Dataset entries:
▬▬▬▬▬▬▬▬▬▬
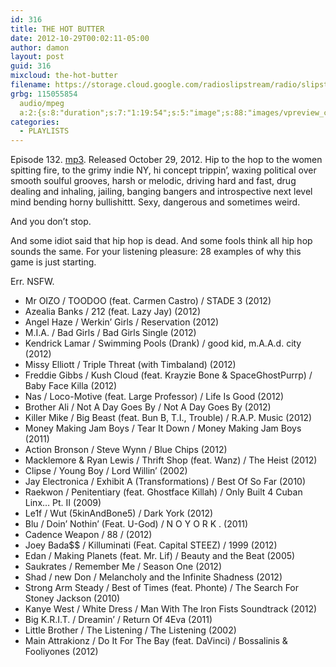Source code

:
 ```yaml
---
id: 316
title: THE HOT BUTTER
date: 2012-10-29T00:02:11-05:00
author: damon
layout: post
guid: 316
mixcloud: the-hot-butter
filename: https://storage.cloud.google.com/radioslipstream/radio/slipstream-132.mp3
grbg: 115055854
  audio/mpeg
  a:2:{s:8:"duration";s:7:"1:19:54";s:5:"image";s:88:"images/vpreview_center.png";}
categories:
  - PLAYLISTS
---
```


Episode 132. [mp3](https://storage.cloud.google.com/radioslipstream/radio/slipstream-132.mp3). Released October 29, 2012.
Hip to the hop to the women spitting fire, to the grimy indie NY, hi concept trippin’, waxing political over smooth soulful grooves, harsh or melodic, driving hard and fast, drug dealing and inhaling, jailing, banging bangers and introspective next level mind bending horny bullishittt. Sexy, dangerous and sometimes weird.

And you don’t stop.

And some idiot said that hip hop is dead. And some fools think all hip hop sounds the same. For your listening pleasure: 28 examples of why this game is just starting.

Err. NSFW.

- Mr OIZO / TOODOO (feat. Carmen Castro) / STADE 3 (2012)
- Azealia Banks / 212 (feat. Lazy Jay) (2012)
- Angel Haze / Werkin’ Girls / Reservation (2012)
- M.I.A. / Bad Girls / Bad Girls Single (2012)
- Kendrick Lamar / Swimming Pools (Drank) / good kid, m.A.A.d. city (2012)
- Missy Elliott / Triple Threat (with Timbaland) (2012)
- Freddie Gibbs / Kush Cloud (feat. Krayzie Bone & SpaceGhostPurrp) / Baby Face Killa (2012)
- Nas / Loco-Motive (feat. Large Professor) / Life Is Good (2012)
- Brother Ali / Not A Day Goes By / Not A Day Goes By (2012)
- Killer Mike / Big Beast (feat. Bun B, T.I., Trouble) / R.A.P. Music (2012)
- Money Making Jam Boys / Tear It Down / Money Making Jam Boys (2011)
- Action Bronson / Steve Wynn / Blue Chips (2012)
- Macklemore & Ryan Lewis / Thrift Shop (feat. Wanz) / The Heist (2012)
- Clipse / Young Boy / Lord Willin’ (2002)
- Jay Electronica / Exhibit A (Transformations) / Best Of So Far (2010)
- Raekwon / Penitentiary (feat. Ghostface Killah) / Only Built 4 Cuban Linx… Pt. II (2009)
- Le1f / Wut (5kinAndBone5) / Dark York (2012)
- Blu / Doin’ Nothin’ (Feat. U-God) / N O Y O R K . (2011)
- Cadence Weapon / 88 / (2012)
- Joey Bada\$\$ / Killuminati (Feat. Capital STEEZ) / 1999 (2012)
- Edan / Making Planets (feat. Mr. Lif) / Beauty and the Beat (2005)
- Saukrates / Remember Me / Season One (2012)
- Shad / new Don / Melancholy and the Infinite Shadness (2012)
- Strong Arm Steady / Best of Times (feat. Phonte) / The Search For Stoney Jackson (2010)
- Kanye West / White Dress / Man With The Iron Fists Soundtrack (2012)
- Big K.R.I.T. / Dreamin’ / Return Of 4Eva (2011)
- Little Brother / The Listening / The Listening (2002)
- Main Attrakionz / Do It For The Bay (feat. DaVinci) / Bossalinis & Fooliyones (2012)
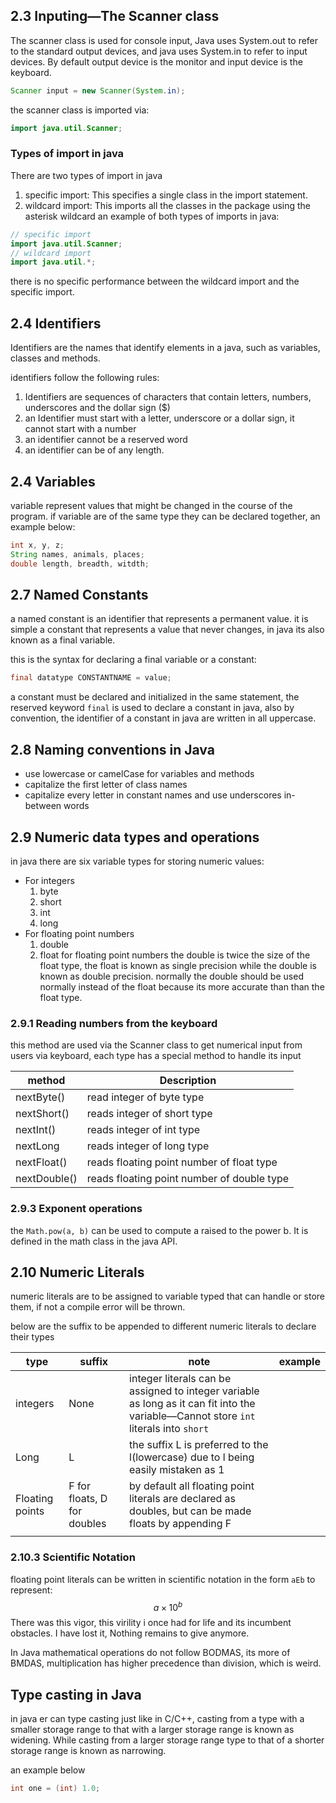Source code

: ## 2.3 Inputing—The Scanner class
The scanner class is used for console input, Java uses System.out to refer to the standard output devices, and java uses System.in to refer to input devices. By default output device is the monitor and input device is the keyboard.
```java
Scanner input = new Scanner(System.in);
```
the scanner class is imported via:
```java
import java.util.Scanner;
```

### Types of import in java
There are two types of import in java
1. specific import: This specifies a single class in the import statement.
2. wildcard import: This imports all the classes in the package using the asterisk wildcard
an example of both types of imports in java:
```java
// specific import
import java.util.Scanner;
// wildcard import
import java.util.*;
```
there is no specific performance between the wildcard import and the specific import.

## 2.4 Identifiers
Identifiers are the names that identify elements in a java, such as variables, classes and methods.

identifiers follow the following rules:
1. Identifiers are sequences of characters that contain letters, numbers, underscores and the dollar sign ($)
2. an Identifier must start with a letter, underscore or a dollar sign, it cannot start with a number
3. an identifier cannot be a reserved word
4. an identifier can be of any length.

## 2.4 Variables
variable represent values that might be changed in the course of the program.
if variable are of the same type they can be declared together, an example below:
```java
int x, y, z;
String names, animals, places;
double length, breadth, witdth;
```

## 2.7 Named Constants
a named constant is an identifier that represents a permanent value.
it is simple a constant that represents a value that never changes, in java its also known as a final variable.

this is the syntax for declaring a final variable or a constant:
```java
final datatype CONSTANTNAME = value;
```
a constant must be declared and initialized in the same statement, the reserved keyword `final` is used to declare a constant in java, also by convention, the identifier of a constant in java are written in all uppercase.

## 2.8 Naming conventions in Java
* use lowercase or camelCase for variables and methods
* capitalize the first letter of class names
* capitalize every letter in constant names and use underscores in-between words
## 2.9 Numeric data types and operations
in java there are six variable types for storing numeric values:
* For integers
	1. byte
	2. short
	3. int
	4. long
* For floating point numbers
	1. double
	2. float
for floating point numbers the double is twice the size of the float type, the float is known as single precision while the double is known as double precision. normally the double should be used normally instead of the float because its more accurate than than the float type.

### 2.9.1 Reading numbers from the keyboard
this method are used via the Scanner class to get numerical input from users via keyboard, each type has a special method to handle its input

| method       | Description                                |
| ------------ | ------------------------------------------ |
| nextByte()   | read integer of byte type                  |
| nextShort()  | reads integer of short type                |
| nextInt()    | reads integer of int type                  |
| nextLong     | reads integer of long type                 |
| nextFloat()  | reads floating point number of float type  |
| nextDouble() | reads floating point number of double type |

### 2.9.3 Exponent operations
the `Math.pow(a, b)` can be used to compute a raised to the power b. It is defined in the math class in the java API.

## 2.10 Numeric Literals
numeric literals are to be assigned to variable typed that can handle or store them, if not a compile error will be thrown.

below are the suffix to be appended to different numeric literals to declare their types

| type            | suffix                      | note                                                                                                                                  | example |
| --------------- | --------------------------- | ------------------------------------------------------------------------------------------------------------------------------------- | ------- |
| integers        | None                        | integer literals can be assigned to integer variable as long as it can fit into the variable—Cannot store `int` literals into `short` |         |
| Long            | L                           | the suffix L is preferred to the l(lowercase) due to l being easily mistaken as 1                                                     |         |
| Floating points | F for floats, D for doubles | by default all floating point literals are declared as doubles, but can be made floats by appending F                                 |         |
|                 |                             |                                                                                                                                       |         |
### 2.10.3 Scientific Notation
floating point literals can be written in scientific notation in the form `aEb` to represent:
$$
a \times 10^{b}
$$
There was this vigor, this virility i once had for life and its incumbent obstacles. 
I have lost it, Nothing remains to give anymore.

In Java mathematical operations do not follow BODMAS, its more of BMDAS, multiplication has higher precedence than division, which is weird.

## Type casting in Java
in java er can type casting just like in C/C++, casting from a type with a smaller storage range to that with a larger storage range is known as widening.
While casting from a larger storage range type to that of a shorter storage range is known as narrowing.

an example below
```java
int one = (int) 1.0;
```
▬▬▬▬▬▬▬▬▬▬
What you need to do:
What is needed is every line from the data above that includes the string "imports", copied out.

Finished exercise:
2. wildcard import: This imports all the classes in the package using the asterisk wildcard
an example of both types of imports in java:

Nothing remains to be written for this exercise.